Unhealthy and disease-ridden living conditions in towns, particularly in the rapidly growing industrial areas, were a constant concern of Victorian legislators.
In 1846 Parliament began defining what constituted unfit conditions for living accommodation in the first of several Nuisances Removal Acts. The Public Health Act, passed two years later, marked the first acceptance by the government of its responsibility for the health of the population. But it was not until the cholera epidemics of the 1860s that there emerged a much fuller understanding that the problem of public health was linked to poor living conditions.
A turning point was reached with the Public Health Acts of 1872 and 1875 which formed the basis for future advances. Sanitary authorities were appointed for the whole country, and medical officers and inspectors were appointed for each town or district. All new residential accommodation was to have running water and proper drainage, and local authorities were compelled to maintain sewers.

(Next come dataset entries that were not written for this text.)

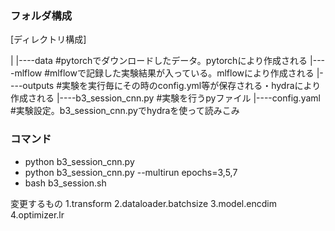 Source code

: ### フォルダ構成
[ディレクトリ構成]

|
|----data #pytorchでダウンロードしたデータ。pytorchにより作成される
|----mlflow #mlflowで記録した実験結果が入っている。mlflowにより作成される
|----outputs #実験を実行毎にその時のconfig.yml等が保存される・hydraにより作成される
|----b3_session_cnn.py   #実験を行うpyファイル
|----config.yaml #実験設定。b3_session_cnn.pyでhydraを使って読みこみ

### コマンド
* python b3_session_cnn.py 
* python b3_session_cnn.py --multirun epochs=3,5,7
* bash b3_session.sh

変更するもの
1.transform
2.dataloader.batchsize
3.model.encdim
4.optimizer.lr
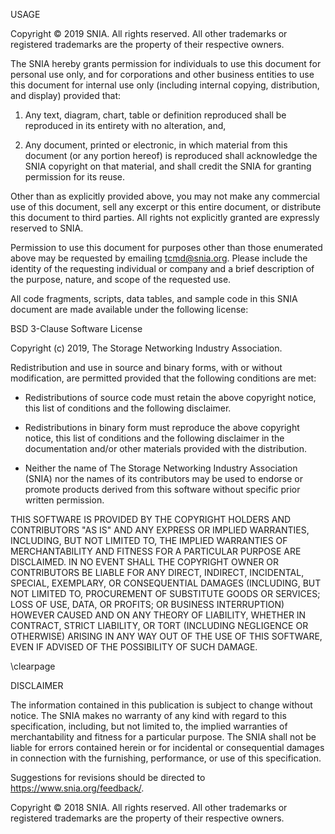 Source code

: USAGE

Copyright © 2019 SNIA. All rights reserved. All other trademarks or registered trademarks are the property of their respective owners.

The SNIA hereby grants permission for individuals to use this document for personal use only, and for corporations and other business entities to use this document for internal use only (including internal copying, distribution, and display) provided that:

1. Any text, diagram, chart, table or definition reproduced shall be reproduced in its entirety with no alteration, and,

2. Any document, printed or electronic, in which material from this document (or any portion hereof) is reproduced shall acknowledge the SNIA copyright on that material, and shall credit the SNIA for granting permission for its reuse.

Other than as explicitly provided above, you may not make any commercial use of this document, sell any excerpt or this entire document, or distribute this document to third parties. All rights not explicitly granted are expressly reserved to SNIA.

Permission to use this document for purposes other than those enumerated above may be requested by emailing tcmd@snia.org. Please include the identity of the requesting individual or company and a brief description of the purpose, nature, and scope of the requested use.

All code fragments, scripts, data tables, and sample code in this SNIA document are made available under the following license:

BSD 3-Clause Software License

Copyright (c) 2019, The Storage Networking Industry Association.

Redistribution and use in source and binary forms, with or without modification, are permitted provided that the following conditions are met:

* Redistributions of source code must retain the above copyright notice, this list of conditions and the following disclaimer.

* Redistributions in binary form must reproduce the above copyright notice, this list of conditions and the following disclaimer in the documentation and/or other materials provided with the distribution.

* Neither the name of The Storage Networking Industry Association (SNIA) nor the names of its contributors may be used to endorse or promote products derived from this software without specific prior written permission.

THIS SOFTWARE IS PROVIDED BY THE COPYRIGHT HOLDERS AND CONTRIBUTORS "AS IS" AND ANY EXPRESS OR IMPLIED WARRANTIES, INCLUDING, BUT NOT LIMITED TO, THE IMPLIED WARRANTIES OF MERCHANTABILITY AND FITNESS FOR A PARTICULAR PURPOSE ARE DISCLAIMED. IN NO EVENT SHALL THE COPYRIGHT OWNER OR CONTRIBUTORS BE LIABLE FOR ANY DIRECT, INDIRECT, INCIDENTAL, SPECIAL, EXEMPLARY, OR CONSEQUENTIAL DAMAGES (INCLUDING, BUT NOT LIMITED TO, PROCUREMENT OF SUBSTITUTE GOODS OR SERVICES; LOSS OF USE, DATA, OR PROFITS; OR BUSINESS INTERRUPTION) HOWEVER CAUSED AND ON ANY THEORY OF LIABILITY, WHETHER IN CONTRACT, STRICT LIABILITY, OR TORT (INCLUDING NEGLIGENCE OR OTHERWISE) ARISING IN ANY WAY OUT OF THE USE OF THIS SOFTWARE, EVEN IF ADVISED OF THE POSSIBILITY OF SUCH DAMAGE.

\clearpage

DISCLAIMER

The information contained in this publication is subject to change without notice. The SNIA makes no warranty of any kind with regard to this specification, including, but not limited to, the implied warranties of merchantability and fitness for a particular purpose. The SNIA shall not be liable for errors contained herein or for incidental or consequential damages in connection with the furnishing, performance, or use of this specification.

Suggestions for revisions should be directed to https://www.snia.org/feedback/.

Copyright © 2018 SNIA. All rights reserved. All other trademarks or registered trademarks are the property of their respective owners.

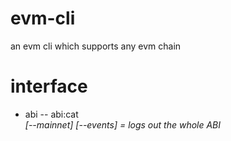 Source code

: # evm-cli
an evm cli which supports any evm chain

# interface

- abi
-- abi:cat <address> [--mainnet] [--events] = logs out the whole ABI
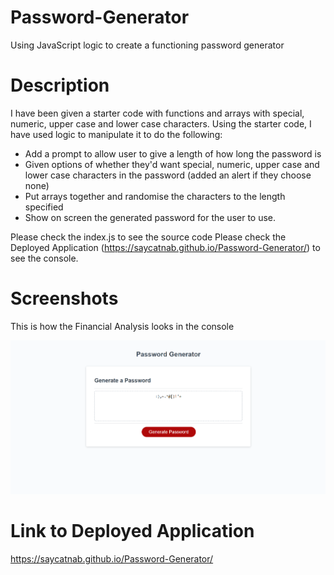 # Password-Generator
Using JavaScript logic to create a functioning password generator

# Description

I have been given a starter code with functions and arrays with special, numeric, upper case and lower case characters.
Using the starter code, I have used logic to manipulate it to do the following:

- Add a prompt to allow user to give a length of how long the password is
- Given options of whether they'd want special, numeric, upper case and lower case characters in the password (added an alert if they choose none)
- Put arrays together and randomise the characters to the length specified
- Show on screen the generated password for the user to use.

Please check the index.js to see the source code
Please check the Deployed Application (https://saycatnab.github.io/Password-Generator/) to see the console.


# Screenshots

This is how the Financial Analysis looks in the console

![Generated Password](./img/Password-Generator-website.png)

# Link to Deployed Application

https://saycatnab.github.io/Password-Generator/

In 1875, the Artisans’ and Labourers’ Dwellings Act gave local authorities powers to buy up, clear and redevelop slum areas, as well as requiring them to re-house inhabitants. Birmingham was the first city to avail itself of the government loan facilities set up by the Act. A similar Act of 1890 greatly extended these provisions and by 1904 some 80 towns had borrowed £4.5 million.
By 1914, however, it was believed that between two and three million people still lived in slum housing.